*** Opening of Input data ***
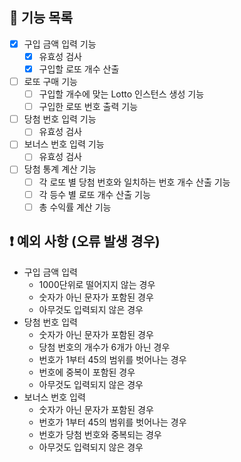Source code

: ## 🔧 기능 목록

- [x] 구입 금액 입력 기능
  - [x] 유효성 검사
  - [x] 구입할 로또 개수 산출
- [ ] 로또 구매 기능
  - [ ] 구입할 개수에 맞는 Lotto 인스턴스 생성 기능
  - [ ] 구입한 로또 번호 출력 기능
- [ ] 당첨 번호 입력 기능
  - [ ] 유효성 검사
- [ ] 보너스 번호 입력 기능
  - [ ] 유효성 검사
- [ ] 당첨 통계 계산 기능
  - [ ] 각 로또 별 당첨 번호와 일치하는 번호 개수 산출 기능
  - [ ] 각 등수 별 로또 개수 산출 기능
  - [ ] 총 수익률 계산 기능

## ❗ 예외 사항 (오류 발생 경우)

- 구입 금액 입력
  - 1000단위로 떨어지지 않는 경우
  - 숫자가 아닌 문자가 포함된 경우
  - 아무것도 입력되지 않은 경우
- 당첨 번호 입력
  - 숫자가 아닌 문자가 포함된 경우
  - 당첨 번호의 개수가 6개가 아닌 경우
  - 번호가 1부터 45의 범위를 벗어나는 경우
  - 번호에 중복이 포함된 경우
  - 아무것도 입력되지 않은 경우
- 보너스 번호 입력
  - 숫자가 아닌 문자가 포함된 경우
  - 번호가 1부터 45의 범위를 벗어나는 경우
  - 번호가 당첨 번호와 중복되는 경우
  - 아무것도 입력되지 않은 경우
*** Close of Input data ***
*** Opening of Input data ***
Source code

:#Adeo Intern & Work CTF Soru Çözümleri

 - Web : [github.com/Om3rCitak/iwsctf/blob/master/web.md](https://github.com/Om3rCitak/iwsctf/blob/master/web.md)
*** Close of Input data ***
- **About this task**
Where the data above reaches the line holding "- [x] 구입할 로또 개수 산출", begin printing, and stop after the line holding "- 번호에 중복이 포함된 경우". Each line must be reproduced exactly, with nothing else added.

- **Solution to this task**
  - [x] 구입할 로또 개수 산출
- [ ] 로또 구매 기능
  - [ ] 구입할 개수에 맞는 Lotto 인스턴스 생성 기능
  - [ ] 구입한 로또 번호 출력 기능
- [ ] 당첨 번호 입력 기능
  - [ ] 유효성 검사
- [ ] 보너스 번호 입력 기능
  - [ ] 유효성 검사
- [ ] 당첨 통계 계산 기능
  - [ ] 각 로또 별 당첨 번호와 일치하는 번호 개수 산출 기능
  - [ ] 각 등수 별 로또 개수 산출 기능
  - [ ] 총 수익률 계산 기능

## ❗ 예외 사항 (오류 발생 경우)

- 구입 금액 입력
  - 1000단위로 떨어지지 않는 경우
  - 숫자가 아닌 문자가 포함된 경우
  - 아무것도 입력되지 않은 경우
- 당첨 번호 입력
  - 숫자가 아닌 문자가 포함된 경우
  - 당첨 번호의 개수가 6개가 아닌 경우
  - 번호가 1부터 45의 범위를 벗어나는 경우
  - 번호에 중복이 포함된 경우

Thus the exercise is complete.